In: Nursing
Health care leaders facing ethical implication on euthanasia issue nowadays:
Generally in assisted suicide or euthanasia the healthcare professionals at various levels (clinical level or management level or both) will face ethical issues at healthcare institutions. In healthcare ethical issues dealing are not uncommon. For taking each and every ethical decision can make an ethical implications and this kind of decisions can affect patients, healthcare leaders and providers. It is because the life is a precious gift given by God with gratitude. So we should give vale and take concern about every possible way to enhance. But in the process of assisted suicide before exhausting a person making every preventive effort is always inevitable. We should make it legally possible for the compassionate to show clemency to the dying who request intervention to end their suffering.
Euthanasia is ethical if the patient is under suggesting and requests for it. The statement of the suffering person is important as he/she is the one who is suffering the hardships. It is unfair to make the individual suffer for the sake of the family. There are often arguments made against utilitarianism that highlights that the basis of this approach would allow any innocent person to die for the sake of happiness to others. However, the argument against Utilitarianism fails to notice that the consideration of Euthanasia involves the approval and request of terminally ill person. If the suffering is unbearable then the patient is undergoing immense suffering on an everyday basis; the terminally ill person would rather prefer death to end it.
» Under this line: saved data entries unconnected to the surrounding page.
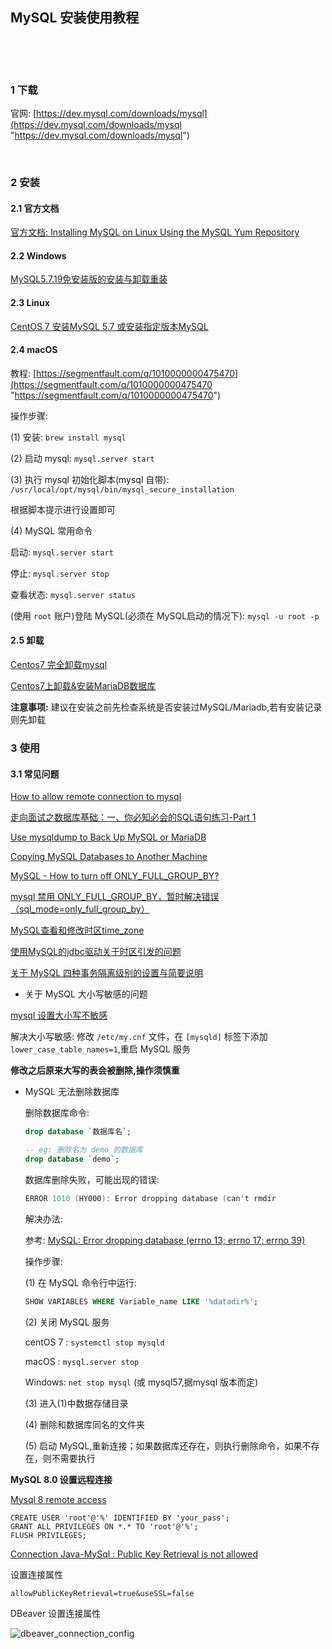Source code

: ## MySQL 安装使用教程  

​    

​    

### 1 下载  

官网: [https://dev.mysql.com/downloads/mysql](https://dev.mysql.com/downloads/mysql "https://dev.mysql.com/downloads/mysql")  

​    

### 2 安装  

#### 2.1 官方文档  

[官方文档: Installing MySQL on Linux Using the MySQL Yum Repository](https://dev.mysql.com/doc/refman/5.7/en/linux-installation-yum-repo.html "https://dev.mysql.com/doc/refman/5.7/en/linux-installation-yum-repo.html")  

#### 2.2 Windows  

[MySQL5.7.19免安装版的安装与卸载重装](https://blog.csdn.net/mrqiang9001/article/details/78070297 "https://blog.csdn.net/mrqiang9001/article/details/78070297")      

#### 2.3 Linux

[CentOS 7 安装MySQL 5.7 或安装指定版本MySQL](https://blog.csdn.net/Mrqiang9001/article/details/101377149 "https://blog.csdn.net/Mrqiang9001/article/details/101377149")  

#### 2.4 macOS  

教程: [https://segmentfault.com/q/1010000000475470](https://segmentfault.com/q/1010000000475470 "https://segmentfault.com/q/1010000000475470")  

操作步骤:  

(1) 安装: `brew install mysql`  

(2) 启动 mysql: `mysql.server start`  

(3) 执行 mysql 初始化脚本(mysql 自带): `/usr/local/opt/mysql/bin/mysql_secure_installation`  

根据脚本提示进行设置即可  

(4) MySQL 常用命令  

启动: `mysql.server start`  

停止: `mysql.server stop`  

查看状态: `mysql.server status`  

(使用 `root` 账户)登陆 MySQL(必须在 MySQL启动的情况下): `mysql -u root -p`  

#### 2.5 卸载  

[Centos7 完全卸载mysql](https://www.jianshu.com/p/ef58fb333cd6 "https://www.jianshu.com/p/ef58fb333cd6")  

[Centos7上卸载&安装MariaDB数据库](https://blog.csdn.net/sunny05296/article/details/56015884 "https://blog.csdn.net/sunny05296/article/details/56015884")  

**注意事项:** 建议在安装之前先检查系统是否安装过MySQL/Mariadb,若有安装记录则先卸载  




### 3 使用  

#### 3.1 常见问题  

[How to allow remote connection to mysql](https://stackoverflow.com/questions/14779104/how-to-allow-remote-connection-to-mysql "https://stackoverflow.com/questions/14779104/how-to-allow-remote-connection-to-mysql")  

[走向面试之数据库基础：一、你必知必会的SQL语句练习-Part 1](https://www.cnblogs.com/edisonchou/p/3878135.html "https://www.cnblogs.com/edisonchou/p/3878135.html")  

[Use mysqldump to Back Up MySQL or MariaDB](https://www.linode.com/docs/databases/mysql/use-mysqldump-to-back-up-mysql-or-mariadb/ "https://www.linode.com/docs/databases/mysql/use-mysqldump-to-back-up-mysql-or-mariadb/")  

[Copying MySQL Databases to Another Machine](https://dev.mysql.com/doc/refman/5.7/en/copying-databases.html "https://dev.mysql.com/doc/refman/5.7/en/copying-databases.html")  

[MySQL - How to turn off ONLY_FULL_GROUP_BY?](https://tableplus.com/blog/2018/08/mysql-how-to-turn-off-only-full-group-by.html "https://tableplus.com/blog/2018/08/mysql-how-to-turn-off-only-full-group-by.html")  

[mysql 禁用 ONLY_FULL_GROUP_BY，暂时解决错误（sql_mode=only_full_group_by）](https://blog.csdn.net/weixin_34269583/article/details/88026517 "https://blog.csdn.net/weixin_34269583/article/details/88026517")  

[MySQL查看和修改时区time_zone](https://majing.io/posts/10000004161181 "https://majing.io/posts/10000004161181")  

[使用MySQL的jdbc驱动关于时区引发的问题](https://blog.csdn.net/ShenJiaXingY/article/details/78850634 "https://blog.csdn.net/ShenJiaXingY/article/details/78850634")  

[关于 MySQL 四种事务隔离级别的设置与简要说明](https://blog.csdn.net/Mrqiang9001/article/details/105143411 "https://blog.csdn.net/Mrqiang9001/article/details/105143411")  

- 关于 MySQL 大小写敏感的问题  

[mysql 设置大小写不敏感](https://blog.csdn.net/Hehuyi_In/article/details/95354014 "https://blog.csdn.net/Hehuyi_In/article/details/95354014")  

解决大小写敏感: 修改 `/etc/my.cnf` 文件，在 `[mysqld]` 标签下添加 `lower_case_table_names=1`,重启 MySQL 服务  

**修改之后原来大写的表会被删除,操作须慎重**  

- MySQL 无法删除数据库  

  删除数据库命令:  

  ```sql
  drop database `数据库名`;
  
  -- eg: 删除名为 demo 的数据库  
  drop database `demo`;
  ```

  数据库删除失败，可能出现的错误:  

  ```verilog
  ERROR 1010 (HY000): Error dropping database (can't rmdir
  ```

  解决办法:  

  参考: [MySQL: Error dropping database (errno 13; errno 17; errno 39)](https://stackoverflow.com/questions/12196996/mysql-error-dropping-database-errno-13-errno-17-errno-39)  

  操作步骤:  

  (1) 在 MySQL 命令行中运行:  

  ```sql
  SHOW VARIABLES WHERE Variable_name LIKE '%datadir%';
  ```

  (2) 关闭 MySQL 服务  

  centOS 7 : `systemctl stop mysqld`  

  macOS : `mysql.server stop`  

  Windows: `net stop mysql` (或 mysql57,据mysql 版本而定) 

  (3) 进入(1)中数据存储目录  

  (4) 删除和数据库同名的文件夹  

  (5) 启动 MySQL,重新连接；如果数据库还存在，则执行删除命令，如果不存在，则不需要执行  


**MySQL 8.0 设置远程连接**  

[Mysql 8 remote access](https://stackoverflow.com/questions/50570592/mysql-8-remote-access)  

```
CREATE USER 'root'@'%' IDENTIFIED BY 'your_pass';
GRANT ALL PRIVILEGES ON *.* TO 'root'@'%';
FLUSH PRIVILEGES;
```
[Connection Java-MySql : Public Key Retrieval is not allowed](https://stackoverflow.com/questions/50379839/connection-java-mysql-public-key-retrieval-is-not-allowed)  

设置连接属性  

```
allowPublicKeyRetrieval=true&useSSL=false
```

DBeaver 设置连接属性  

![dbeaver_connection_config](https://cdn.jsdelivr.net/gh/Flying9001/images/pic/dbeaver_connection_config.jpg)

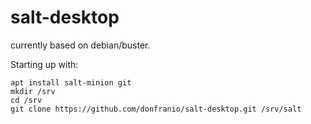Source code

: # salt-desktop

currently based on debian/buster.

Starting up with:
```
apt install salt-minion git
mkdir /srv
cd /srv
git clone https://github.com/donfranio/salt-desktop.git /srv/salt
```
The challenges of a terminally ill person include enormous suffering and depression with no hope for life. Euthanasia is hastened death which takes away the pain of the person without violating their rights. The main motive of a healthcare professional, and therefore a primary ethical issue, is that of promoting patient welfare in all concerns, or beneficence. The physician basic role and moral integrity defines the professional integrity.
Reference:
American Medical Association. The Committee on Bioethical Issues of the Medical Society of the State of New York articulates a similar position in "Physician-Assisted Suicide," New York State Journal of Medicine 92 (1992): 391.